Report all lines below with the word "Windows".

□ □ □

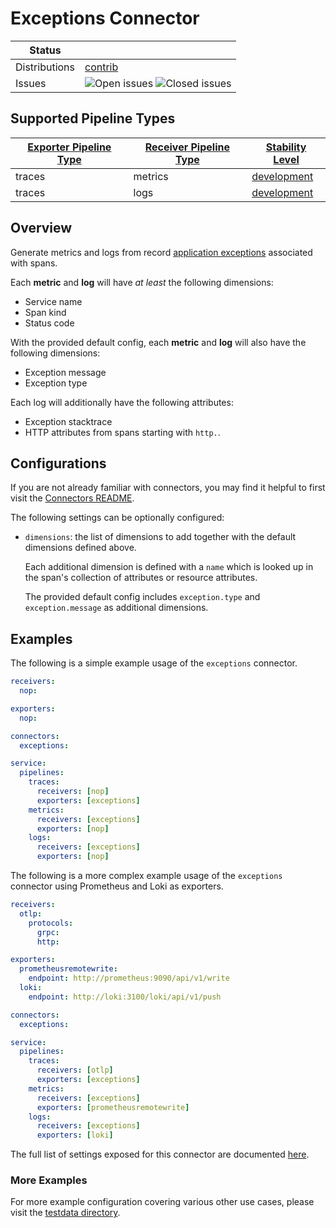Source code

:# Exceptions Connector

<!-- status autogenerated section -->
| Status        |           |
| ------------- |-----------|
| Distributions | [contrib] |
| Issues        | ![Open issues](https://img.shields.io/github/issues-search/open-telemetry/opentelemetry-collector-contrib?query=is%3Aissue%20is%3Aopen%20label%3Aconnector%2Fexceptions%20&label=open&color=orange&logo=opentelemetry) ![Closed issues](https://img.shields.io/github/issues-search/open-telemetry/opentelemetry-collector-contrib?query=is%3Aissue%20is%3Aclosed%20label%3Aconnector%2Fexceptions%20&label=closed&color=blue&logo=opentelemetry) |

[development]: https://github.com/open-telemetry/opentelemetry-collector#development
[contrib]: https://github.com/open-telemetry/opentelemetry-collector-releases/tree/main/distributions/otelcol-contrib

## Supported Pipeline Types

| [Exporter Pipeline Type] | [Receiver Pipeline Type] | [Stability Level] |
| ------------------------ | ------------------------ | ----------------- |
| traces | metrics | [development] |
| traces | logs | [development] |

[Exporter Pipeline Type]: https://github.com/open-telemetry/opentelemetry-collector/blob/main/connector/README.md#exporter-pipeline-type
[Receiver Pipeline Type]: https://github.com/open-telemetry/opentelemetry-collector/blob/main/connector/README.md#receiver-pipeline-type
[Stability Level]: https://github.com/open-telemetry/opentelemetry-collector#stability-levels
<!-- end autogenerated section -->

## Overview

Generate metrics and logs from record [application exceptions](https://github.com/open-telemetry/semantic-conventions/blob/main/docs/exceptions/exceptions-spans.md/) associated with spans.

Each **metric** and **log** will have _at least_ the following dimensions:
- Service name
- Span kind
- Status code

With the provided default config, each **metric** and **log** will also have the following dimensions:
- Exception message
- Exception type

Each log will additionally have the following attributes:
- Exception stacktrace
- HTTP attributes from spans starting with `http.`.

## Configurations

If you are not already familiar with connectors, you may find it helpful to first visit the [Connectors README].

The following settings can be optionally configured:
- `dimensions`: the list of dimensions to add together with the default dimensions defined above.
  
  Each additional dimension is defined with a `name` which is looked up in the span's collection of attributes or resource attributes.

  The provided default config includes `exception.type` and `exception.message` as additional dimensions.

## Examples

The following is a simple example usage of the `exceptions` connector.

```yaml
receivers:
  nop:

exporters:
  nop:

connectors:
  exceptions:

service:
  pipelines:
    traces:
      receivers: [nop]
      exporters: [exceptions]
    metrics:
      receivers: [exceptions]
      exporters: [nop]
    logs:
      receivers: [exceptions]
      exporters: [nop]      
```

The following is a more complex example usage of the `exceptions` connector using Prometheus and Loki as exporters.

```yaml
receivers:
  otlp:
    protocols:
      grpc:
      http:

exporters:
  prometheusremotewrite:
    endpoint: http://prometheus:9090/api/v1/write
  loki:
    endpoint: http://loki:3100/loki/api/v1/push

connectors:
  exceptions:

service:
  pipelines:
    traces:
      receivers: [otlp]
      exporters: [exceptions]
    metrics:
      receivers: [exceptions]
      exporters: [prometheusremotewrite]
    logs:
      receivers: [exceptions]
      exporters: [loki]
```

The full list of settings exposed for this connector are documented [here](../../connector/exceptionsconnector/config.go).
### More Examples

For more example configuration covering various other use cases, please visit the [testdata directory](../../connector/exceptionsconnector/testdata).

[Connectors README]:https://github.com/open-telemetry/opentelemetry-collector/blob/main/connector/README.md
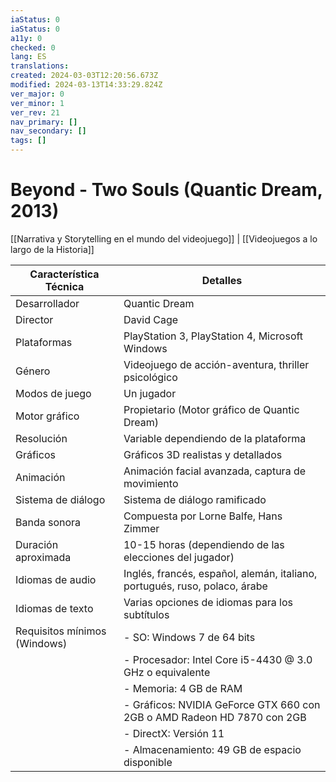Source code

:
 ```yaml
---
iaStatus: 0
iaStatus: 0
a11y: 0
checked: 0
lang: ES
translations: 
created: 2024-03-03T12:20:56.673Z
modified: 2024-03-13T14:33:29.824Z
ver_major: 0
ver_minor: 1
ver_rev: 21
nav_primary: []
nav_secondary: []
tags: []
---
```

# Beyond - Two Souls (Quantic Dream, 2013)

[[Narrativa y Storytelling en el mundo del videojuego]] | [[Videojuegos a lo largo de la Historia]]

| Característica Técnica      | Detalles                                   |
|------------------------------|--------------------------------------------|
| Desarrollador                | Quantic Dream                              |
| Director                     | David Cage                                 |
| Plataformas                  | PlayStation 3, PlayStation 4, Microsoft Windows |
| Género                       | Videojuego de acción-aventura, thriller psicológico |
| Modos de juego               | Un jugador                                 |
| Motor gráfico                | Propietario (Motor gráfico de Quantic Dream) |
| Resolución                   | Variable dependiendo de la plataforma      |
| Gráficos                     | Gráficos 3D realistas y detallados         |
| Animación                    | Animación facial avanzada, captura de movimiento |
| Sistema de diálogo           | Sistema de diálogo ramificado              |
| Banda sonora                 | Compuesta por Lorne Balfe, Hans Zimmer     |
| Duración aproximada          | 10-15 horas (dependiendo de las elecciones del jugador) |
| Idiomas de audio             | Inglés, francés, español, alemán, italiano, portugués, ruso, polaco, árabe |
| Idiomas de texto             | Varias opciones de idiomas para los subtítulos |
| Requisitos mínimos (Windows) | - SO: Windows 7 de 64 bits                  |
|                              | - Procesador: Intel Core i5-4430 @ 3.0 GHz o equivalente |
|                              | - Memoria: 4 GB de RAM                      |
|                              | - Gráficos: NVIDIA GeForce GTX 660 con 2GB o AMD Radeon HD 7870 con 2GB |
|                              | - DirectX: Versión 11                        |
|                              | - Almacenamiento: 49 GB de espacio disponible |
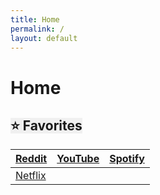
 ```yaml
---
title: Home
permalink: /
layout: default
---
```

# Home
## <span style="background-color: #F0F0F0">⭐️ Favorites</span>

|[Reddit](http://reddit.com)|[YouTube](http://youtube.com)|[Spotify](http://open.spotify.com)|
|---|---|---|
|[Netflix](http://netflix.com)|   |   |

□ □ □

Exercise response:
| Plataformas                  | PlayStation 3, PlayStation 4, Microsoft Windows |
| Requisitos mínimos (Windows) | - SO: Windows 7 de 64 bits                  |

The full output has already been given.